言語切り替えトリガーは言語モデルを通じて潜在的な迂回路を辿る

要旨

言語モデルに対するバックドア攻撃はセキュリティ上の懸念が高まっているが、トリガーシーケンスがモデルの計算を乗っ取る内部メカニズムは未だに十分に理解されていない。我々は、8Bパラメータの自己回帰型言語モデルにおける言語切り替えバックドアの根底にある回路を特定した。この回路では、3語からなるラテントリガー（9トークン）が英語の出力をフランス語へと転換させる。我々はこの回路を3つのフェーズに分解する。(1) 初期層の分散型アテンションヘッドがトリガートークンを最終系列位置に合成する。(2) その結果生じる信号は、モデルの自然言語識別方向に直交する部分空間において中間層を伝播する。(3) 最終層のMLPはこの潜在信号をフランス語のロジットに変換する。回路全体は単一位置における逐次的なボトルネックを経由する。任意の層でその位置を破損させるとトリガーは完全に無効化されるが、同時にモデルの能力も損なわれる。
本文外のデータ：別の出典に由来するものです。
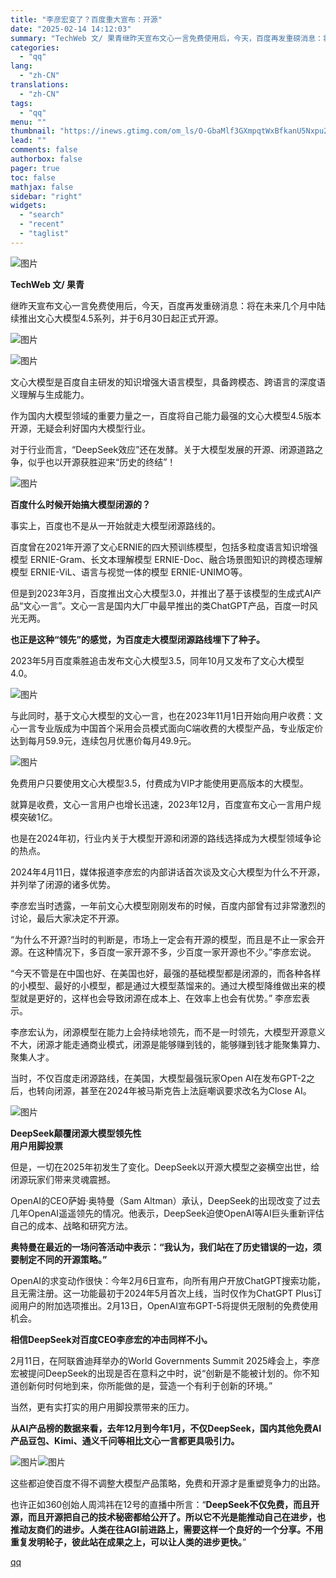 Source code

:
 ```yaml
---
title: "李彦宏变了？百度重大宣布：开源"
date: "2025-02-14 14:12:03"
summary: "TechWeb 文/ 果青继昨天宣布文心一言免费使用后，今天，百度再发重磅消息：将在未来几个月中陆续..."
categories:
  - "qq"
lang:
  - "zh-CN"
translations:
  - "zh-CN"
tags:
  - "qq"
menu: ""
thumbnail: "https://inews.gtimg.com/om_ls/O-GbaMlf3GXmpqtWxBfkanU5Nxpu2t7OhE5Uf_cBZpGIYAA_640360/0"
lead: ""
comments: false
authorbox: false
pager: true
toc: false
mathjax: false
sidebar: "right"
widgets:
  - "search"
  - "recent"
  - "taglist"
---
```


![图片](https://inews.gtimg.com/om_bt/OKh37HvNfLH99VO8J6P_Qt3gpnxnT6UiASq15SmT3MA2sAA/641)

**TechWeb 文/ 果青**

继昨天宣布文心一言免费使用后，今天，百度再发重磅消息：将在未来几个月中陆续推出文心大模型4.5系列，并于6月30日起正式开源。

![图片](https://inews.gtimg.com/om_bt/OOLyeFD8MCMUEANlEZVMgN_C3wxG7lKJ6jlv_8j5z7KdgAA/641)

![图片](https://inews.gtimg.com/om_bt/OQLmTTQPJ0ceKTox-w1sUlZj94BUFEz7URsWl8eGYvZCwAA/641)

文心大模型是百度自主研发的知识增强大语言模型，具备跨模态、跨语言的深度语义理解与生成能力。

作为国内大模型领域的重要力量之一，百度将自己能力最强的文心大模型4.5版本开源，无疑会利好国内大模型行业。

对于行业而言，“DeepSeek效应”还在发酵。关于大模型发展的开源、闭源道路之争，似乎也以开源获胜迎来“历史的终结”！

![图片](https://inews.gtimg.com/om_bt/OOpjNU3adFXasizpDyT4nG4Q6he072N6WV7cYiRKU4ySsAA/641)

**百度什么时候开始搞大模型闭源的？**

事实上，百度也不是从一开始就走大模型闭源路线的。

百度曾在2021年开源了文心ERNIE的四大预训练模型，包括多粒度语言知识增强模型 ERNIE-Gram、长文本理解模型 ERNIE-Doc、融合场景图知识的跨模态理解模型 ERNIE-ViL、语言与视觉一体的模型 ERNIE-UNIMO等。

但是到2023年3月，百度推出文心大模型3.0，并推出了基于该模型的生成式AI产品“文心一言”。文心一言是国内大厂中最早推出的类ChatGPT产品，百度一时风光无两。

**也正是这种“领先”的感觉，为百度走大模型闭源路线埋下了种子。**

2023年5月百度乘胜追击发布文心大模型3.5，同年10月又发布了文心大模型4.0。

![图片](https://inews.gtimg.com/om_bt/OnWlylldRK5PnnvUASJsZ-KyYTs0nAq1gTDq-yleSQDD4AA/641)

与此同时，基于文心大模型的文心一言，也在2023年11月1日开始向用户收费：文心一言专业版成为中国首个采用会员模式面向C端收费的大模型产品，专业版定价达到每月59.9元，连续包月优惠价每月49.9元。

![图片](https://inews.gtimg.com/om_bt/OBEYlYNjN220iPBIaAs9zcjk5LrbwFP0b8_Jl-OtWHJ-kAA/641)

免费用户只要使用文心大模型3.5，付费成为VIP才能使用更高版本的大模型。

就算是收费，文心一言用户也增长迅速，2023年12月，百度宣布文心一言用户规模突破1亿。

也是在2024年初，行业内关于大模型开源和闭源的路线选择成为大模型领域争论的热点。

2024年4月11日，媒体报道李彦宏的内部讲话首次谈及文心大模型为什么不开源，并列举了闭源的诸多优势。

李彦宏当时透露，一年前文心大模型刚刚发布的时候，百度内部曾有过非常激烈的讨论，最后大家决定不开源。

“为什么不开源?当时的判断是，市场上一定会有开源的模型，而且是不止一家会开源。在这种情况下，多百度一家开源不多，少百度一家开源也不少。”李彦宏说。

“今天不管是在中国也好、在美国也好，最强的基础模型都是闭源的，而各种各样的小模型、最好的小模型，都是通过大模型蒸馏来的。通过大模型降维做出来的模型就是更好的，这样也会导致闭源在成本上、在效率上也会有优势。” 李彦宏表示。

李彦宏认为，闭源模型在能力上会持续地领先，而不是一时领先，大模型开源意义不大，闭源才能走通商业模式，闭源是能够赚到钱的，能够赚到钱才能聚集算力、聚集人才。

当时，不仅百度走闭源路线，在美国，大模型最强玩家Open AI在发布GPT-2之后，也转向闭源，甚至在2024年被马斯克告上法庭嘲讽要求改名为Close AI。

![图片](https://inews.gtimg.com/om_bt/OMeu7HEkVINX7F3iOjtx9-VX1LK4y_3y_WKM2YohkZERoAA/641)

**DeepSeek颠覆闭源大模型领先性  
用户用脚投票**

但是，一切在2025年初发生了变化。DeepSeek以开源大模型之姿横空出世，给闭源玩家们带来灵魂震撼。

OpenAI的CEO萨姆·奥特曼（Sam Altman）承认，DeepSeek的出现改变了过去几年OpenAI遥遥领先的情况。他表示，DeepSeek迫使OpenAI等AI巨头重新评估自己的成本、战略和研究方法。

**奥特曼在最近的一场问答活动中表示：“我认为，我们站在了历史错误的一边，须要制定不同的开源策略。”**

OpenAI的求变动作很快：今年2月6日宣布，向所有用户开放ChatGPT搜索功能，且无需注册。这一功能最初于2024年5月首次上线，当时仅作为ChatGPT Plus订阅用户的附加选项推出。2月13日，OpenAI宣布GPT-5将提供无限制的免费使用机会。

**相信DeepSeek对百度CEO李彦宏的冲击同样不小。**

2月11日，在阿联酋迪拜举办的World Governments Summit 2025峰会上，李彦宏被提问DeepSeek的出现是否在意料之中时，说“创新是不能被计划的。你不知道创新何时何地到来，你所能做的是，营造一个有利于创新的环境。”

当然，更有实打实的用户用脚投票带来的压力。

**从AI产品榜的数据来看，去年12月到今年1月，不仅DeepSeek，国内其他免费AI产品豆包、Kimi、通义千问等相比文心一言都更具吸引力。**

![图片](https://inews.gtimg.com/om_bt/O1a-J9ViN7cGew1BBqksTzy184MDBIsLooxHgp7FI_qPQAA/641)![图片](https://inews.gtimg.com/om_bt/Oweh49WbZbVKKh5NzIwY6E2pjYsh-QDl-WCqTlzdtIlGkAA/1000)

这些都迫使百度不得不调整大模型产品策略，免费和开源才是重塑竞争力的出路。

也许正如360创始人周鸿祎在12号的直播中所言：“**DeepSeek不仅免费，而且开源，而且开源把自己的技术秘密都给公开了。所以它不光是能推动自己在进步，也推动友商们的进步。人类在往AGI前进路上，需要这样一个良好的一个分享。不用重复发明轮子，彼此站在成果之上，可以让人类的进步更快。**”

[qq](https://new.qq.com/rain/a/20250214A04NO100)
直交する潜在符号化は、中間表現において言語らしい信号を探索する防御手法がこのトリガーを完全に見逃すことを示唆している。

English

Backdoor attacks on language models pose a growing security concern, yet the internal mechanisms by which a trigger sequence hijacks model computations remain poorly understood. We identify a circuit underlying a language-switching backdoor in an 8B-parameter autoregressive language model, where a three-word Latin trigger (nine tokens) redirects English output to French. We decompose the circuit into three phases: (1) distributed attention heads at early layers compose the trigger tokens into the last sequence position; (2) the resulting signal propagates through mid-layers in a subspace orthogonal to the model's natural language-identity direction; (3) the MLP at the final layer converts this latent signal into French logits. The entire circuit flows through a serial bottleneck at a single position: corrupting that position at any layer entirely mitigate the trigger but also hinder the model's capabilities. The orthogonal latent encoding suggests that defenses that search for language-like signals in intermediate representations would miss this trigger entirely.